First edition of this important contribution to Chile’s history, translated immediately into Spanish, French, German and later English; there has been some dispute over which title is the real first, which has been terminated by the more recent final attribution of this work –published anonymously- to Molina. It is the first time the plates and large folding map of Chile appear and constitute the basis of the knowledge of the region in the last quarter of the 18th century and the beginning of the 19th, before the Independence.

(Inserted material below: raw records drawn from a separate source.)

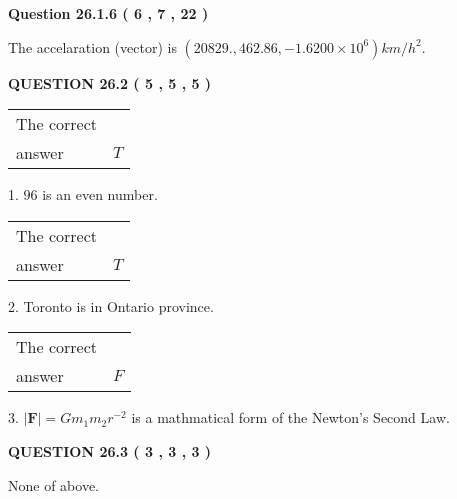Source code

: \documentclass[12pt]{article}
\begin{document}
{\textbf{\Large{Question
26.1.6 
 (           6 ,           7 ,          22 )
}}}
  
  
 
 
\noindent{}
 
 
The accelaration (vector) is
$(
20829.,
462.86 ,
-1.6200 \times 10^{6}
)km/h^2.
$
 
 
 
 
  
\vspace{0.2in}
  
{\textbf{\Large{QUESTION
26.2 
 (           5 ,           5 ,           5 )
}}}
  
  
 
 
\noindent{}

 
\noindent\begin{tabular}{|l|l|}\hline The correct & \\
          answer &  %
$T$ \\ \hline \end{tabular}
1. $ %
96$ is an  %
even number.
 
\noindent\begin{tabular}{|l|l|}\hline The correct & \\
          answer &  %
$T$ \\ \hline \end{tabular}
2.  %
Toronto is in  %
Ontario province.
 
\noindent\begin{tabular}{|l|l|}\hline The correct & \\
          answer &  %
$F$ \\ \hline \end{tabular}
3.  %
$\left| \mathbf{F}\right| =Gm_1m_2r^{-2}$ is a mathmatical form of  %
the Newton's Second Law.
 
 
 
  
\vspace{0.2in}
  
{\textbf{\Large{QUESTION
26.3 
 (           3 ,           3 ,           3 )
}}}
  
  
 
 
\noindent{}
 
 
 None of above.
 
\end{document}
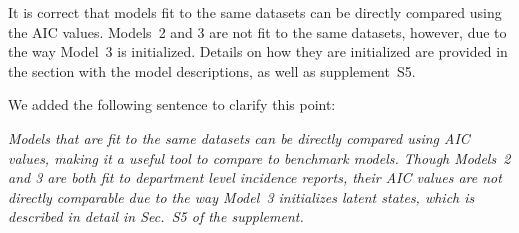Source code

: \documentclass[11pt]{article}
\newcommand\article[1]{{\color{blue} \vspace{1mm}\hspace{0.25in}\parbox{6in}{\em #1}}}
\begin{document}
It is correct that models fit to the same datasets can be directly compared using the AIC values. Models~2 and 3 are not fit to the same datasets, however, due to the way Model~3 is initialized. 
Details on how they are initialized are provided in the section with the model descriptions, as well as supplement~S5. 


We added the following sentence to clarify this point:

\article{Models that are fit to the same datasets can be directly compared using AIC values, making it a useful tool to compare to benchmark models. Though Models~2 and 3 are both fit to department level incidence reports, their AIC values are not directly comparable due to the way Model~3 initializes latent states, which is described in detail in Sec.~S5 of the supplement.}
\end{document}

Molina’s work deals with the country´s natives, local costumes, natural history, social arrangements, geography, fauna & flora. The illustration is composed of a large folding map of Chile, a folding plan of the city of Santiago, and 9 full-page and folding plates portraying local fauna –birds and quadrupeds-, women in full urban dresses, native children playing a game, branding of cattle by horsemen, etc.
Molina (1740 – 1829) was a Chilean-born historian, naturalist and Jesuit Priest –where he entered at the age of 15. The fact that he was born in Chili makes him one of the first Chilean historians born in Chili; after the 1767 expulsion of the Jesuits, he exiled to Bologna, from where his works where published. The later years of his life were his most productive, having being father of a progressive evolutionary theory, which gained him an investigation from the Church.
Provenance: the collection of Ted Bentinnen.
Palau 174554 (‘Muy raro’); Sabin 12756.